TolkienTide: Elven Sylphs and Sub-Creation
It's funny: I spent a few years reading LotR according to the calendar. I finished it totally at least once, maybe twice, and at least two more times read about halfway through. And where I lived and grew up, it was funny -- our weather patterns would, nearly every time, match up with what Tolkien described. I suppose my area of Appalachia, because of the jet stream and the way it was considered wet enough, but not hot enough, to be rain forest, made us somewhat similar to England's seasonal changes? At any rate, yesterday we had flood level rains, and today the sun is out, shining happily on everything. So we had the Party's weather a day late.
Kortirion
Immortal Elves, who singing on their way
Of bliss of old and grief, though men forget
Pass like a wind among the rustling trees,
A wave of bowing grass, and men forget
Their voices calling from a time we do not know,
Their gleaming hair like sunlight long ago.
This is from the second portion of "Kortirion Among the Trees," or "The Trees of Kortirion" depending on the version you read. The portion is titled Narquelion, and Christopher Tolkien's note explains it derives from the Quenya name for the tenth month: Narquelië, "Sun-fading."
I have seen the idea in Tolkien before, many times before of course, that humans were less and less able to see the elves -- and even the hobbits. But this struck me this time around. It reminds me of what I've read in the past year about sylphs, the Paracelsan spirits of the air, who are detected not strictly by the wind itself blowing, but by the wind blowing in the treetops and the foliage.

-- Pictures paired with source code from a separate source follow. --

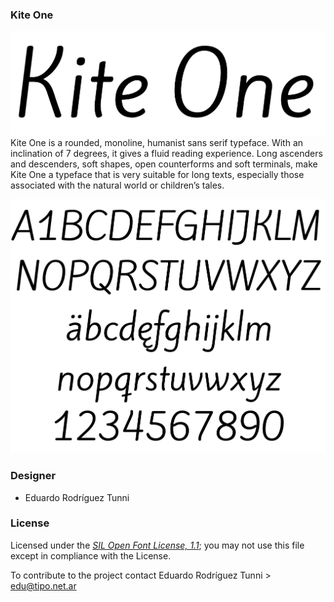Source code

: ### Kite One


![Sample of KiteOne](documentation/image1.png)
Kite One is a rounded, monoline, humanist sans serif typeface. With an inclination of 7 degrees, it gives a fluid reading experience. Long ascenders and descenders, soft shapes, open counterforms and soft terminals, make Kite One a typeface that is very suitable for long texts, especially those associated with the natural world or children’s tales.


![Sample of KiteOne.](documentation/image2.png)

### Designer

* Eduardo Rodríguez Tunni

### License

Licensed under the [*SIL Open Font License, 1.1*](https://scripts.sil.org/OFL); you may not use this file except in compliance with the License.

To contribute to the project contact Eduardo Rodríguez Tunni > edu@tipo.net.ar
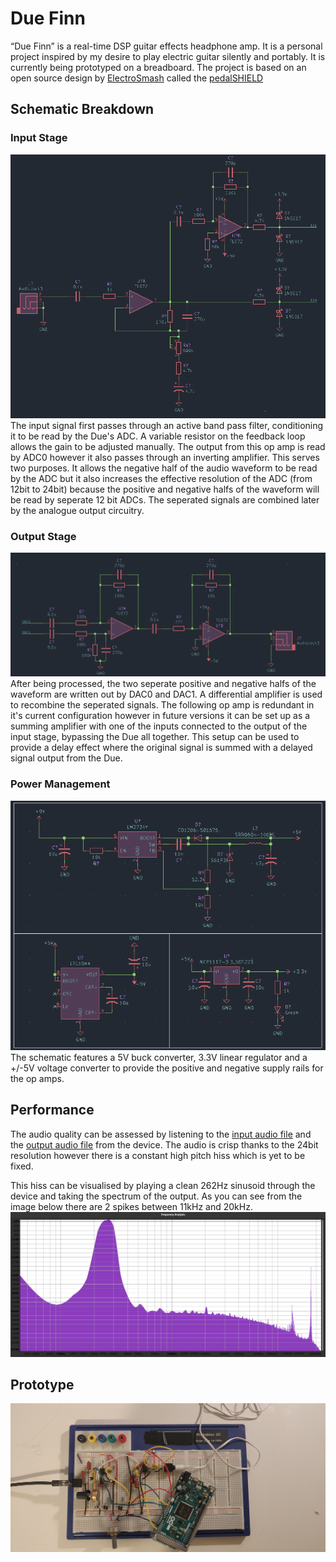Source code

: # Due Finn
“Due Finn” is a real-time DSP guitar effects headphone amp. It is a personal project inspired by my desire to play electric guitar silently and portably. It is currently being prototyped on a breadboard.
The project is based on an open source design by [ElectroSmash](https://www.electrosmash.com/) called the [pedalSHIELD](https://www.electrosmash.com/pedalshield)

## Schematic Breakdown
### Input Stage
![](images/Input.png)
The input signal first passes through an active band pass filter, conditioning it to be read by the Due's ADC. A variable resistor on the feedback loop allows the gain to be adjusted manually. The output from this op amp is read by ADC0 however it also passes through an inverting amplifier. This serves two purposes. It allows the negative half of the audio waveform to be read by the ADC but it also increases the effective resolution of the ADC (from 12bit to 24bit) because the positive and negative halfs of the waveform will be read by seperate 12 bit ADCs. The seperated signals are combined later by the analogue output circuitry.

### Output Stage
![](images/Output.png)
After being processed, the two seperate positive and negative halfs of the waveform are written out by DAC0 and DAC1. A differential amplifier is used to recombine the seperated signals. The following op amp is redundant in it's current configuration however in future versions it can be set up as a summing amplifier with one of the inputs connected to the output of the input stage, bypassing the Due all together. This setup can be used to provide a delay effect where the original signal is summed with a delayed signal output from the Due.

### Power Management
![](images/Power.png)
The schematic features a 5V buck converter, 3.3V linear regulator and a +/-5V voltage converter to provide the positive and negative supply rails for the op amps.

## Performance
The audio quality can be assessed by listening to the [input audio file](test/GuitarSample/Sample.wav) and the [output audio file](test/GuitarSample/SampleThroughDue.wav) from the device. The audio is crisp thanks to the 24bit resolution however there is a constant high pitch hiss which is yet to be fixed.

This hiss can be visualised by playing a clean 262Hz sinusoid through the device and taking the spectrum of the output. As you can see from the image below there are 2 spikes between 11kHz and 20kHz.
![](test/MiddleC/spectrum.png)

## Prototype
![](images/Prototype.jpg)

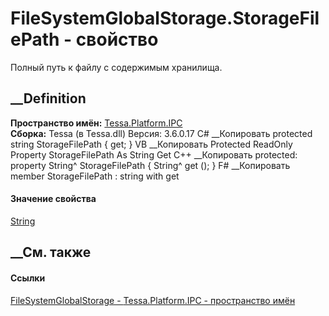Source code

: # FileSystemGlobalStorage.StorageFilePath - свойство
Полный путь к файлу с содержимым хранилища.
## __Definition
 **Пространство имён:** [Tessa.Platform.IPC](N_Tessa_Platform_IPC.htm)  
 **Сборка:** Tessa (в Tessa.dll) Версия: 3.6.0.17
C# __Копировать
     protected string StorageFilePath { get; }
VB __Копировать
     Protected ReadOnly Property StorageFilePath As String
    	Get
C++ __Копировать
     protected:
    property String^ StorageFilePath {
    	String^ get ();
    }
F# __Копировать
     member StorageFilePath : string with get
#### Значение свойства
[String](https://learn.microsoft.com/dotnet/api/system.string)
##  __См. также
#### Ссылки
[FileSystemGlobalStorage - ](T_Tessa_Platform_IPC_FileSystemGlobalStorage.htm)
[Tessa.Platform.IPC - пространство имён](N_Tessa_Platform_IPC.htm)

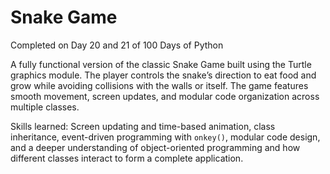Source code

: # Snake Game 
Completed on Day 20 and 21 of 100 Days of Python

A fully functional version of the classic Snake Game built using the Turtle graphics module. The player controls the snake’s direction to eat food and grow while avoiding collisions with the walls or itself. The game features smooth movement, screen updates, and modular code organization across multiple classes.

Skills learned: Screen updating and time-based animation, class inheritance, event-driven programming with `onkey()`, modular code design, and a deeper understanding of object-oriented programming and how different classes interact to form a complete application.
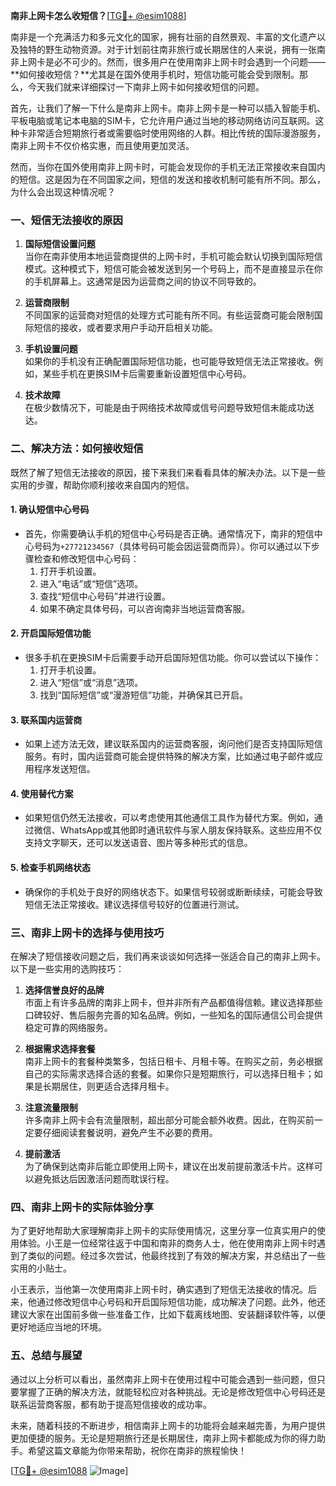 **南非上网卡怎么收短信？**[[TG💪+ @esim1088](https://t.me/s/esim1088)]

南非是一个充满活力和多元文化的国家，拥有壮丽的自然景观、丰富的文化遗产以及独特的野生动物资源。对于计划前往南非旅行或长期居住的人来说，拥有一张南非上网卡是必不可少的。然而，很多用户在使用南非上网卡时会遇到一个问题——**如何接收短信？**尤其是在国外使用手机时，短信功能可能会受到限制。那么，今天我们就来详细探讨一下南非上网卡如何接收短信的问题。

首先，让我们了解一下什么是南非上网卡。南非上网卡是一种可以插入智能手机、平板电脑或笔记本电脑的SIM卡，它允许用户通过当地的移动网络访问互联网。这种卡非常适合短期旅行者或需要临时使用网络的人群。相比传统的国际漫游服务，南非上网卡不仅价格实惠，而且使用更加灵活。

然而，当你在国外使用南非上网卡时，可能会发现你的手机无法正常接收来自国内的短信。这是因为在不同国家之间，短信的发送和接收机制可能有所不同。那么，为什么会出现这种情况呢？

### **一、短信无法接收的原因**

1. **国际短信设置问题**  
   当你在南非使用本地运营商提供的上网卡时，手机可能会默认切换到国际短信模式。这种模式下，短信可能会被发送到另一个号码上，而不是直接显示在你的手机屏幕上。这通常是因为运营商之间的协议不同导致的。

2. **运营商限制**  
   不同国家的运营商对短信的处理方式可能有所不同。有些运营商可能会限制国际短信的接收，或者要求用户手动开启相关功能。

3. **手机设置问题**  
   如果你的手机没有正确配置国际短信功能，也可能导致短信无法正常接收。例如，某些手机在更换SIM卡后需要重新设置短信中心号码。

4. **技术故障**  
   在极少数情况下，可能是由于网络技术故障或信号问题导致短信未能成功送达。

### **二、解决方法：如何接收短信**

既然了解了短信无法接收的原因，接下来我们来看看具体的解决办法。以下是一些实用的步骤，帮助你顺利接收来自国内的短信。

#### **1. 确认短信中心号码**
   - 首先，你需要确认手机的短信中心号码是否正确。通常情况下，南非的短信中心号码为`+27721234567`（具体号码可能会因运营商而异）。你可以通过以下步骤检查和修改短信中心号码：
     1. 打开手机设置。
     2. 进入“电话”或“短信”选项。
     3. 查找“短信中心号码”并进行设置。
     4. 如果不确定具体号码，可以咨询南非当地运营商客服。

#### **2. 开启国际短信功能**
   - 很多手机在更换SIM卡后需要手动开启国际短信功能。你可以尝试以下操作：
     1. 打开手机设置。
     2. 进入“短信”或“消息”选项。
     3. 找到“国际短信”或“漫游短信”功能，并确保其已开启。

#### **3. 联系国内运营商**
   - 如果上述方法无效，建议联系国内的运营商客服，询问他们是否支持国际短信服务。有时，国内运营商可能会提供特殊的解决方案，比如通过电子邮件或应用程序发送短信。

#### **4. 使用替代方案**
   - 如果短信仍然无法接收，可以考虑使用其他通信工具作为替代方案。例如，通过微信、WhatsApp或其他即时通讯软件与家人朋友保持联系。这些应用不仅支持文字聊天，还可以发送语音、图片等多种形式的信息。

#### **5. 检查手机网络状态**
   - 确保你的手机处于良好的网络状态下。如果信号较弱或断断续续，可能会导致短信无法正常接收。建议选择信号较好的位置进行测试。

### **三、南非上网卡的选择与使用技巧**

在解决了短信接收问题之后，我们再来谈谈如何选择一张适合自己的南非上网卡。以下是一些实用的选购技巧：

1. **选择信誉良好的品牌**  
   市面上有许多品牌的南非上网卡，但并非所有产品都值得信赖。建议选择那些口碑较好、售后服务完善的知名品牌。例如，一些知名的国际通信公司会提供稳定可靠的网络服务。

2. **根据需求选择套餐**  
   南非上网卡的套餐种类繁多，包括日租卡、月租卡等。在购买之前，务必根据自己的实际需求选择合适的套餐。如果你只是短期旅行，可以选择日租卡；如果是长期居住，则更适合选择月租卡。

3. **注意流量限制**  
   许多南非上网卡会有流量限制，超出部分可能会额外收费。因此，在购买前一定要仔细阅读套餐说明，避免产生不必要的费用。

4. **提前激活**  
   为了确保到达南非后能立即使用上网卡，建议在出发前提前激活卡片。这样可以避免抵达后因激活问题而耽误行程。

### **四、南非上网卡的实际体验分享**

为了更好地帮助大家理解南非上网卡的实际使用情况，这里分享一位真实用户的使用体验。小王是一位经常往返于中国和南非的商务人士，他在使用南非上网卡时遇到了类似的问题。经过多次尝试，他最终找到了有效的解决方案，并总结出了一些实用的小贴士。

小王表示，当他第一次使用南非上网卡时，确实遇到了短信无法接收的情况。后来，他通过修改短信中心号码和开启国际短信功能，成功解决了问题。此外，他还建议大家在出国前多做一些准备工作，比如下载离线地图、安装翻译软件等，以便更好地适应当地的环境。

### **五、总结与展望**

通过以上分析可以看出，虽然南非上网卡在使用过程中可能会遇到一些问题，但只要掌握了正确的解决方法，就能轻松应对各种挑战。无论是修改短信中心号码还是联系运营商客服，都有助于提高短信接收的成功率。

未来，随着科技的不断进步，相信南非上网卡的功能将会越来越完善，为用户提供更加便捷的服务。无论是短期旅行还是长期居住，南非上网卡都能成为你的得力助手。希望这篇文章能为你带来帮助，祝你在南非的旅程愉快！

[[TG💪+ @esim1088](https://t.me/s/esim1088) ![Image](https://i.postimg.cc/4NQfJmqS/Snipaste-2025-05-13-00-14-12.png)]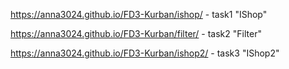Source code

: 
https://anna3024.github.io/FD3-Kurban/ishop/ - task1 "IShop"

https://anna3024.github.io/FD3-Kurban/filter/ - task2 "Filter"

https://anna3024.github.io/FD3-Kurban/ishop2/ - task3 "IShop2"

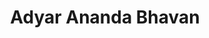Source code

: ---
title: "Adyar Ananda Bhavan"
url: /bengaluru/adyar-ananda-bhavan-kathriguppe-main-road/
shop: Süßwaren
---
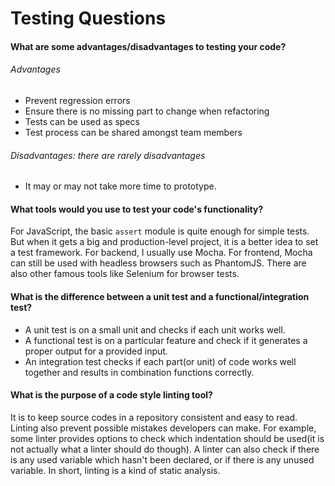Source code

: # Testing Questions

#### What are some advantages/disadvantages to testing your code?

###### Advantages

- Prevent regression errors
- Ensure there is no missing part to change when refactoring
- Tests can be used as specs
- Test process can be shared amongst team members

###### Disadvantages: there are rarely disadvantages

- It may or may not take more time to prototype.

#### What tools would you use to test your code's functionality?

For JavaScript, the basic `assert` module is quite enough for simple tests.
But when it gets a big and production-level project, it is a better idea to
set a test framework. For backend, I usually use Mocha. For frontend, Mocha
can still be used with headless browsers such as PhantomJS. There are also
other famous tools like Selenium for browser tests.

#### What is the difference between a unit test and a functional/integration test?

- A unit test is on a small unit and checks if each unit works well.
- A functional test is on a particular feature and check if it generates a
  proper output for a provided input.
- An integration test checks if each part(or unit) of code works well together
  and results in combination functions correctly.

#### What is the purpose of a code style linting tool?

It is to keep source codes in a repository consistent and easy to read. Linting
also prevent possible mistakes developers can make. For example, some linter
provides options to check which indentation should be used(it is not actually
what a linter should do though). A linter can also check if there is any used
variable which hasn't been declared, or if there is any unused variable. In
short, linting is a kind of static analysis.
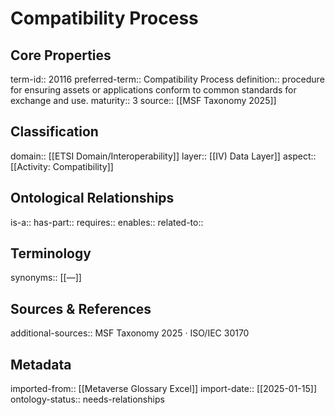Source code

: # Compatibility Process

## Core Properties
term-id:: 20116
preferred-term:: Compatibility Process
definition:: procedure for ensuring assets or applications conform to common standards for exchange and use.
maturity:: 3
source:: [[MSF Taxonomy 2025]]

## Classification
domain:: [[ETSI Domain/Interoperability]]
layer:: [[IV) Data Layer]]
aspect:: [[Activity: Compatibility]]

## Ontological Relationships
is-a:: 
has-part:: 
requires:: 
enables:: 
related-to:: 

## Terminology
synonyms:: [[—]]

## Sources & References
additional-sources:: MSF Taxonomy 2025 · ISO/IEC 30170

## Metadata
imported-from:: [[Metaverse Glossary Excel]]
import-date:: [[2025-01-15]]
ontology-status:: needs-relationships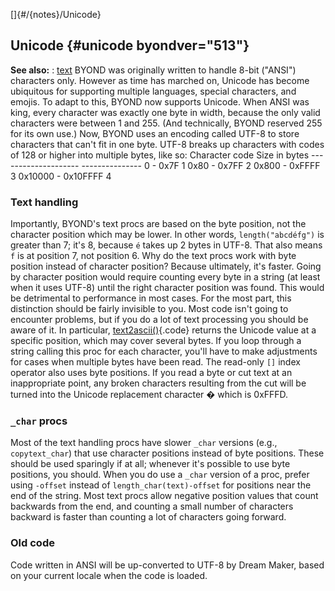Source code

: []{#/{notes}/Unicode}
  ## Unicode {#unicode byondver="513"}
  **See also:**
  :   [text](ref/DM/text)
  BYOND was originally written to handle 8-bit (\"ANSI\") characters only.
  However as time has marched on, Unicode has become ubiquitous for
  supporting multiple languages, special characters, and emojis. To adapt
  to this, BYOND now supports Unicode.
  When ANSI was king, every character was exactly one byte in width,
  because the only valid characters were between 1 and 255. (And
  technically, BYOND reserved 255 for its own use.) Now, BYOND uses an
  encoding called UTF-8 to store characters that can\'t fit in one byte.
  UTF-8 breaks up characters with codes of 128 or higher into multiple
  bytes, like so:
    Character code       Size in bytes
    -------------------- ---------------
    0 - 0x7F             1
    0x80 - 0x7FF         2
    0x800 - 0xFFFF       3
    0x10000 - 0x10FFFF   4
  ### Text handling
  Importantly, BYOND\'s text procs are based on the byte position, not the
  character position which may be lower. In other words,
  `length("abcdéfg")` is greater than 7; it\'s 8, because `é` takes up 2
  bytes in UTF-8. That also means `f` is at position 7, not position 6.
  Why do the text procs work with byte position instead of character
  position? Because ultimately, it\'s faster. Going by character position
  would require counting every byte in a string (at least when it uses
  UTF-8) until the right character position was found. This would be
  detrimental to performance in most cases.
  For the most part, this distinction should be fairly invisible to you.
  Most code isn\'t going to encounter problems, but if you do a lot of
  text processing you should be aware of it.
  In particular, [text2ascii()](ref/proc/text2ascii){.code} returns the
  Unicode value at a specific position, which may cover several bytes. If
  you loop through a string calling this proc for each character, you\'ll
  have to make adjustments for cases when multiple bytes have been read.
  The read-only `[]` index operator also uses byte positions.
  If you read a byte or cut text at an inappropriate point, any broken
  characters resulting from the cut will be turned into the Unicode
  replacement character � which is 0xFFFD.
  ### `_char` procs
  Most of the text handling procs have slower `_char` versions (e.g.,
  `copytext_char`) that use character positions instead of byte positions.
  These should be used sparingly if at all; whenever it\'s possible to use
  byte positions, you should. When you do use a `_char` version of a proc,
  prefer using `-offset` instead of `length_char(text)-offset` for
  positions near the end of the string. Most text procs allow negative
  position values that count backwards from the end, and counting a small
  number of characters backward is faster than counting a lot of
  characters going forward.
  ### Old code
  Code written in ANSI will be up-converted to UTF-8 by Dream Maker, based
  on your current locale when the code is loaded.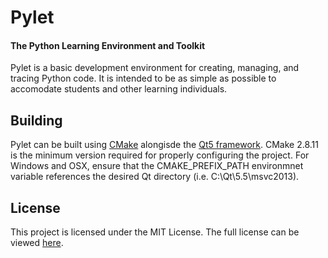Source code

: # Pylet
#### The **Py**thon **L**earning **E**nvironment and **T**oolkit

Pylet is a basic development environment for creating, managing, and tracing Python code. It is intended to be as simple as possible to accomodate students and other learning individuals.

## Building
Pylet can be built using [CMake](http://www.cmake.org/download/) alongisde the [Qt5 framework](http://www.qt.io/download/). CMake 2.8.11 is the minimum version required for properly configuring the project. For Windows and OSX, ensure that the CMAKE_PREFIX_PATH environmnet variable references the desired Qt directory (i.e. C:\Qt\5.5\msvc2013\).

## License
This project is licensed under the MIT License.
The full license can be viewed [here](LICENSE.md).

CT refers to Paracelsus, via the OED, in his introduction to the Silmarillion, and I know Tolkien was vaguely familiar, as he complained at times about the way the word "gnome" had shifted in popular meaning since he chose it for the band of elves.1 I'm not interested in arguing Tolkien was using Paracelsan ideas; rather, I find it an echo of ideas bouncing forwards and backwards. Paracelsus was very popular for a long time and impacted a lot of culture even once his ideas were either passe.
I've read speculation that Paracelsus's gnomes and sylphs and so on were based in part on folklore, given his travels and his interest in learning local remedies as he went.
The important idea is that the elves become like spirits, the bright and shining sylphs that are helpful to humans if only humans can remember them and call out. But of course they are merry and grieving in turn, rather than the light merry beings out of Pope.
Ainulindale
it has been said that a greater still shall be made before Ilúvatar by the choirs of the Ainur and the Children of Ilúvatar after the end of days. Then the themes of Ilúvatar shall be played aright, and take Being in the moment of their utterance, for all shall then understand fully his intent in their part, and each shall know the comprehension of each, and Ilúvatar shall give to their thoughts the secret fire, being well pleased.
I've been fascinated for a long time with Tolkien's idea of "sub-creation," or the creative act that humans can do perceived as a smaller version of what deity can do. I first ran across it in "On Faerie-Stories," elliptically anyway, when he describes a fantasy or fairy story as set in a "secondary world" in which our rules do not apply, or other rules may apply that do not in what Darko Suvin calls the "zero world" (or what we might conventionally call the "real world"). So, in that model, the writer is making a world, not just asking the reader to "suspend their disbelief" but to enter a new place that is not like the place they usually live. And we can see that idea filter out into fantasy, maybe most notably in Le Guin, who once wrote that if fantasy is escapist then we must consider the plight of the prisoner seeking to escape and realize it's natural to wish to do so when imprisoned or oppressed.
Here in the Silmarillion we get, immediately, an uncut version of "sub-creation" itself, though -- or, rather we see by contrast a description of what it would be like were we to really Create instead of just sub-create. To touch the Flame Imperishable -- which I had forgotten was Melkor's goal when he roamed the empty void before Arda's singing into being -- to truly know Eru's thought, would be to be as Eru Himself, and therefore to create ex nihilo. Writing, as with any art, is simply the closest we can come to doing that without breaching the empyrean.